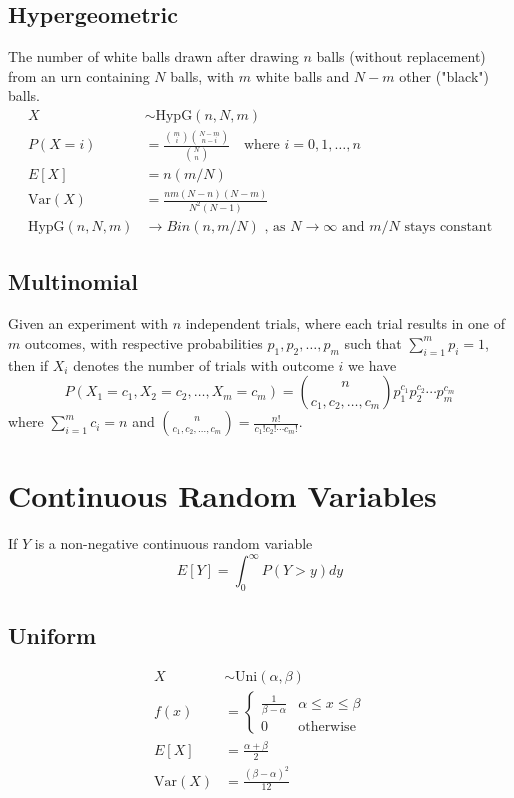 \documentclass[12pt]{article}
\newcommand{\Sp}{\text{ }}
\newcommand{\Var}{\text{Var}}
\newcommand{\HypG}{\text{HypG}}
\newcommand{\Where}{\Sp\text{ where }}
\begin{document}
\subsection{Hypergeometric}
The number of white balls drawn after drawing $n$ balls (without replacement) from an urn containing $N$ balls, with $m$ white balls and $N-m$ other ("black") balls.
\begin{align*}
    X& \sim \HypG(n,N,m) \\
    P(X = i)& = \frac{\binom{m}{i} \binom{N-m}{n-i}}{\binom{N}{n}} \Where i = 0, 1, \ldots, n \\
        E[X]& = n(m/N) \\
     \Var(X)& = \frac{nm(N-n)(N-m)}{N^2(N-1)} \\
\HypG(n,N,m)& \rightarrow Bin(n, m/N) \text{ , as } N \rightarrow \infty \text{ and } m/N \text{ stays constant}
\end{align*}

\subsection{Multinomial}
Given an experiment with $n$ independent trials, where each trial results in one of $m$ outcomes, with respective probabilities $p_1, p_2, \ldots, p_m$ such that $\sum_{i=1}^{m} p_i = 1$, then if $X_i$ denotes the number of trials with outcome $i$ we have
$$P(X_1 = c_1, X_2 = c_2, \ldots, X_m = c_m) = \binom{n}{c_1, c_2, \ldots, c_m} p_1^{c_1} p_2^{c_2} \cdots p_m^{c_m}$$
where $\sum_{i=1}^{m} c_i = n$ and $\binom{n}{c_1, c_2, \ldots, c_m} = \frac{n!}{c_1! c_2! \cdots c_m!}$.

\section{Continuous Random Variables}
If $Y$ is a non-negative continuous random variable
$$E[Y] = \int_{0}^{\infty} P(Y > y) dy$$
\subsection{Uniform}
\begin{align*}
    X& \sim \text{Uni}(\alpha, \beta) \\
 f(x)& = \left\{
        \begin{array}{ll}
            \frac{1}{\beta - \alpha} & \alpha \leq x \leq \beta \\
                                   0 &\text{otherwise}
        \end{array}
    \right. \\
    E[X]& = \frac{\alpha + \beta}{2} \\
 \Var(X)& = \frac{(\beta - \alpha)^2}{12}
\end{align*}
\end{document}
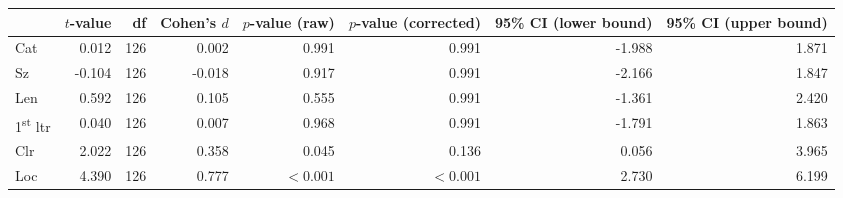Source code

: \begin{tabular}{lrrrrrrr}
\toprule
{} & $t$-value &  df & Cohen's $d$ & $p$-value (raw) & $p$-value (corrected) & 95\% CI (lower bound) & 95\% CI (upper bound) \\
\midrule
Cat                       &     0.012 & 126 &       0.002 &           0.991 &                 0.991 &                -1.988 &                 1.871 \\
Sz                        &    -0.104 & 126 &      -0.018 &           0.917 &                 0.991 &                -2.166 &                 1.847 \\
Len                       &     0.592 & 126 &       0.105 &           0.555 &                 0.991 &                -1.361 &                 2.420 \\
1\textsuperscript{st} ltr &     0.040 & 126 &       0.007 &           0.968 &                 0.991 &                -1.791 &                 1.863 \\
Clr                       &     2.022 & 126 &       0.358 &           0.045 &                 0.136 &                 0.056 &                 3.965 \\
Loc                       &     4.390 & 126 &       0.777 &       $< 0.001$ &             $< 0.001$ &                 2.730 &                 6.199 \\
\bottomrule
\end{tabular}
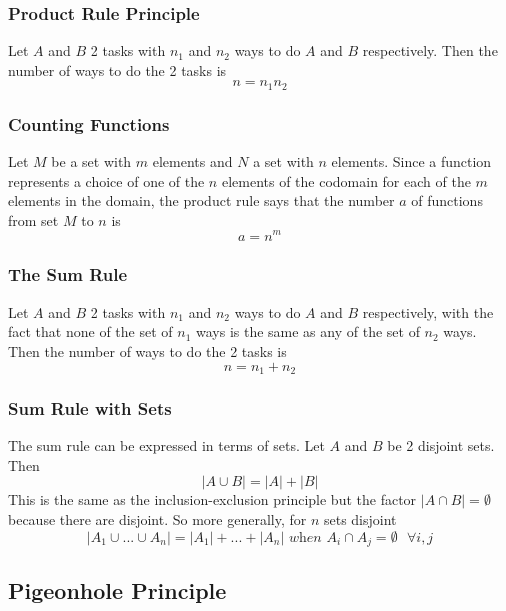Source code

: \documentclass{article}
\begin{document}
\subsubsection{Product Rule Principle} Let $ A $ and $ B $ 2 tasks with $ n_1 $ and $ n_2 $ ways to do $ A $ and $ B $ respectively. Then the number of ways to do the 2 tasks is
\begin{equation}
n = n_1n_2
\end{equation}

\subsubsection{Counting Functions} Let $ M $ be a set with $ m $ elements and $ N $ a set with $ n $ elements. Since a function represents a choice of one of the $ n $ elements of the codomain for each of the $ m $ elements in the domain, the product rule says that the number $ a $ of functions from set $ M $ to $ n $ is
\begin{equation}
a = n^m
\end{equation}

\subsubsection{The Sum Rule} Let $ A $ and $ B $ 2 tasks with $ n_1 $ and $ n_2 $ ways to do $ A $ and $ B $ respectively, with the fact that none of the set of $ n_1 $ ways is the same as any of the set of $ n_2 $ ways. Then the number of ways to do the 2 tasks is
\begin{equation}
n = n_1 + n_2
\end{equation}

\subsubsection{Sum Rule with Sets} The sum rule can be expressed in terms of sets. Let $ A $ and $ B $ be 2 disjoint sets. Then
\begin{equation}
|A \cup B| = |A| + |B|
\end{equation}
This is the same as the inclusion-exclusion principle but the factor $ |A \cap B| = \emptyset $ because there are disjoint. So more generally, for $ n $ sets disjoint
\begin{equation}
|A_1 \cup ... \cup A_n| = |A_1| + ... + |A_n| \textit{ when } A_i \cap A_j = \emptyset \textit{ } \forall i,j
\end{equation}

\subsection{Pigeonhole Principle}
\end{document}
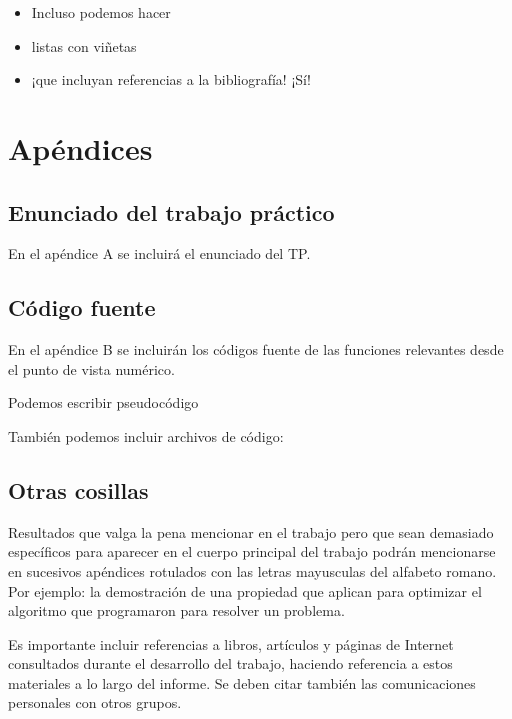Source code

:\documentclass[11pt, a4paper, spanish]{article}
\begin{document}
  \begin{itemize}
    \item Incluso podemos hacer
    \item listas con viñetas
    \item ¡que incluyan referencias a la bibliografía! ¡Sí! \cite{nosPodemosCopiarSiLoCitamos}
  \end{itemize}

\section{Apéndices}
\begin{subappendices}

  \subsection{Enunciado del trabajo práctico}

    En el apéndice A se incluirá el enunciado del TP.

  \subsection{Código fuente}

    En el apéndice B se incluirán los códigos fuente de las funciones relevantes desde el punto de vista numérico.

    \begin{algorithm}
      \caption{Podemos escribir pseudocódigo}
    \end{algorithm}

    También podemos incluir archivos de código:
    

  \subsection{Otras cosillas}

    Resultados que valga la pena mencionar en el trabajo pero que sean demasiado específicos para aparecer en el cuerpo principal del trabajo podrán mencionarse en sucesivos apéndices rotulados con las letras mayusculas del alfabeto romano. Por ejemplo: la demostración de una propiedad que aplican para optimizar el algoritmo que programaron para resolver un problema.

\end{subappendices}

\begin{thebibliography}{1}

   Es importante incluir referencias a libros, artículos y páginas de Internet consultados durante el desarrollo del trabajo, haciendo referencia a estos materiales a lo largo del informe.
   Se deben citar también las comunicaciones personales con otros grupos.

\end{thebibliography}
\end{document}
* * *
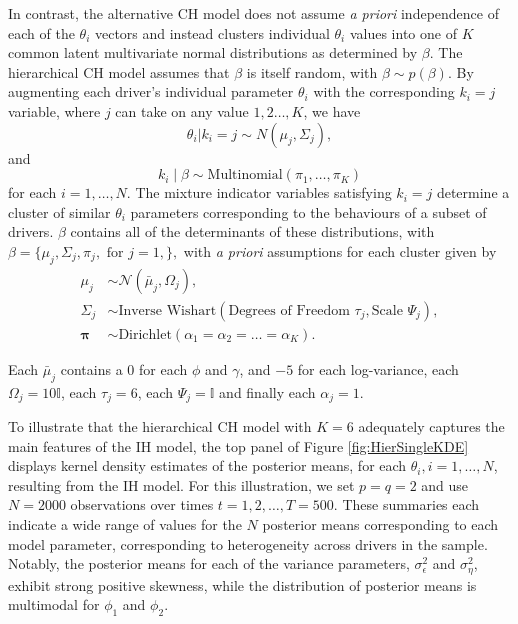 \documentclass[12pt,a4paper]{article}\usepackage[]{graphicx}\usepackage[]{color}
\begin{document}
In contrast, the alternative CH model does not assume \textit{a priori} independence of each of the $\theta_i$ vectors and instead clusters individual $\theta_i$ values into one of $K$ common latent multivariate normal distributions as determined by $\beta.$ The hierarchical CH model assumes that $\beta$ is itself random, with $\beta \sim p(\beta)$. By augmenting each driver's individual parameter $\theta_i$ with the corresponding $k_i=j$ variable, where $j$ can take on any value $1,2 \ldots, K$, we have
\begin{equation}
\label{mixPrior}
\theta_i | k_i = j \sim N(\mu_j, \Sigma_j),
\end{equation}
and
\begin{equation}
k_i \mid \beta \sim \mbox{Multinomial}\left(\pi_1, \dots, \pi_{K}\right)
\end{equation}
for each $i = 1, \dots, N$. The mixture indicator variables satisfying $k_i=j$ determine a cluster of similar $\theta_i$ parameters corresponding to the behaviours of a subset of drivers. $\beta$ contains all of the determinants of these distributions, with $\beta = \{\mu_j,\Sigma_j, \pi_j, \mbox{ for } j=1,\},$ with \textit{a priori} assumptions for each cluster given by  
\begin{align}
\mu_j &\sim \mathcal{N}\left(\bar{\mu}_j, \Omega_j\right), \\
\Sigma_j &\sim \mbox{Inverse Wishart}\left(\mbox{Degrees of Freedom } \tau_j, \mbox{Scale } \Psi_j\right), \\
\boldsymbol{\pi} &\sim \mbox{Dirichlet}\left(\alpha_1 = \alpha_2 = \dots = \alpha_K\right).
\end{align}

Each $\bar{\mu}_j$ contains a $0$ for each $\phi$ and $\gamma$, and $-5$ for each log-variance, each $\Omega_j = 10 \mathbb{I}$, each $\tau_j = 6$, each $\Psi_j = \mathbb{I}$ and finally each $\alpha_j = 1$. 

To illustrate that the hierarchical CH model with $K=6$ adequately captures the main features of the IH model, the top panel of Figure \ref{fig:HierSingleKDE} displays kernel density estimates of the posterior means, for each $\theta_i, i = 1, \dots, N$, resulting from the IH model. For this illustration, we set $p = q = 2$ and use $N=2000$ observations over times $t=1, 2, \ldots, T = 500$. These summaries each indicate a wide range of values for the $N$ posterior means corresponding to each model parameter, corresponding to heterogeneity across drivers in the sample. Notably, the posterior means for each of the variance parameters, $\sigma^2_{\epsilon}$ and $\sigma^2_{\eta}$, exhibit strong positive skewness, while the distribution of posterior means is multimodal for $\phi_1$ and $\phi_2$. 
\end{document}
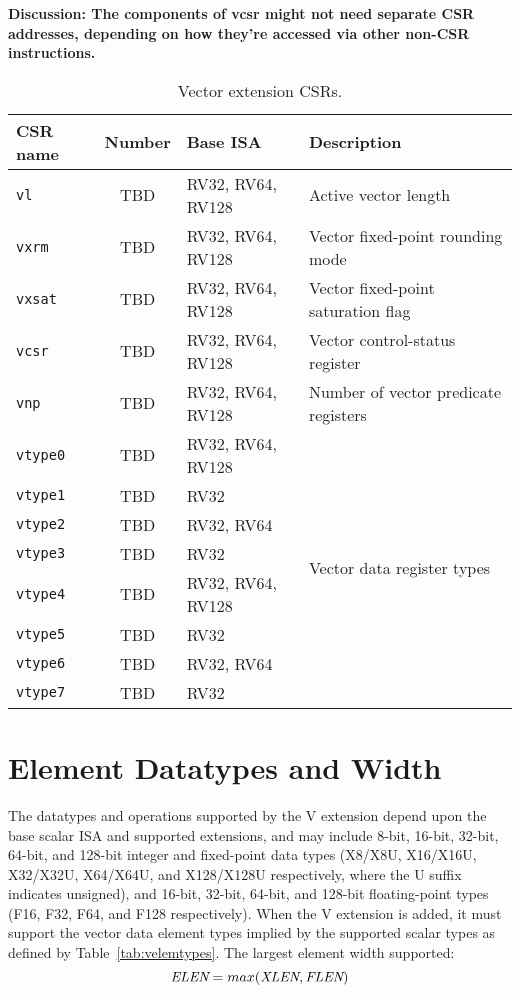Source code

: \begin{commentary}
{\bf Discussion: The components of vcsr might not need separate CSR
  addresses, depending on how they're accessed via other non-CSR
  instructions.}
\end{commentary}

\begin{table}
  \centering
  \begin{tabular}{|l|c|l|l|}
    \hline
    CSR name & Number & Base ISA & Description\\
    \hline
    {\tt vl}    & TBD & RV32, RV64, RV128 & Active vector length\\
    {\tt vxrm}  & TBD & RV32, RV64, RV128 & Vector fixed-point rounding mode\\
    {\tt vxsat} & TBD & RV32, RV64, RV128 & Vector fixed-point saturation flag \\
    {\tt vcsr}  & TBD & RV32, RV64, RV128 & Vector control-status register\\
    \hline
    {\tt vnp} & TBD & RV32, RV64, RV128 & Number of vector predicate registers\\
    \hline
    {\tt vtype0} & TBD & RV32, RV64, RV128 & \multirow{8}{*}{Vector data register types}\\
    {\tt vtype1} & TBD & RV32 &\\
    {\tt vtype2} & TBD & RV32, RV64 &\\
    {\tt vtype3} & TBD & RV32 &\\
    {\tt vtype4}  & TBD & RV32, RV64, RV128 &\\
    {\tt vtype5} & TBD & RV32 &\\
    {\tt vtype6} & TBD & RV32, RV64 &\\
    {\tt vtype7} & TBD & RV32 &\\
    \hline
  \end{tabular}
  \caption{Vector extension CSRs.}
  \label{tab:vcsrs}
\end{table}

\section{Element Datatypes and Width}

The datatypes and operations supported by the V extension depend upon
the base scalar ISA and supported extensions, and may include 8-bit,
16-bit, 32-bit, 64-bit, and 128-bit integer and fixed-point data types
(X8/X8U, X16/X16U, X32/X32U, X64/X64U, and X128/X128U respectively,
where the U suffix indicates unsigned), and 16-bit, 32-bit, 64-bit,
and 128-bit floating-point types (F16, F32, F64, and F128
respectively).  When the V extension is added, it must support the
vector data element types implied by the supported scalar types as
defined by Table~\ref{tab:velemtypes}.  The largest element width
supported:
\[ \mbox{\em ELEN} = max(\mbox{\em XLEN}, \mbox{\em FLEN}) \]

* [HOW TO COMPLETE THIS TASK]
Report every line of the preceding listing where the string "distributions" occurs.

* [ANSWER TO THE PROBLEM]
In contrast, the alternative CH model does not assume \textit{a priori} independence of each of the $\theta_i$ vectors and instead clusters individual $\theta_i$ values into one of $K$ common latent multivariate normal distributions as determined by $\beta.$ The hierarchical CH model assumes that $\beta$ is itself random, with $\beta \sim p(\beta)$. By augmenting each driver's individual parameter $\theta_i$ with the corresponding $k_i=j$ variable, where $j$ can take on any value $1,2 \ldots, K$, we have
for each $i = 1, \dots, N$. The mixture indicator variables satisfying $k_i=j$ determine a cluster of similar $\theta_i$ parameters corresponding to the behaviours of a subset of drivers. $\beta$ contains all of the determinants of these distributions, with $\beta = \{\mu_j,\Sigma_j, \pi_j, \mbox{ for } j=1,\},$ with \textit{a priori} assumptions for each cluster given by  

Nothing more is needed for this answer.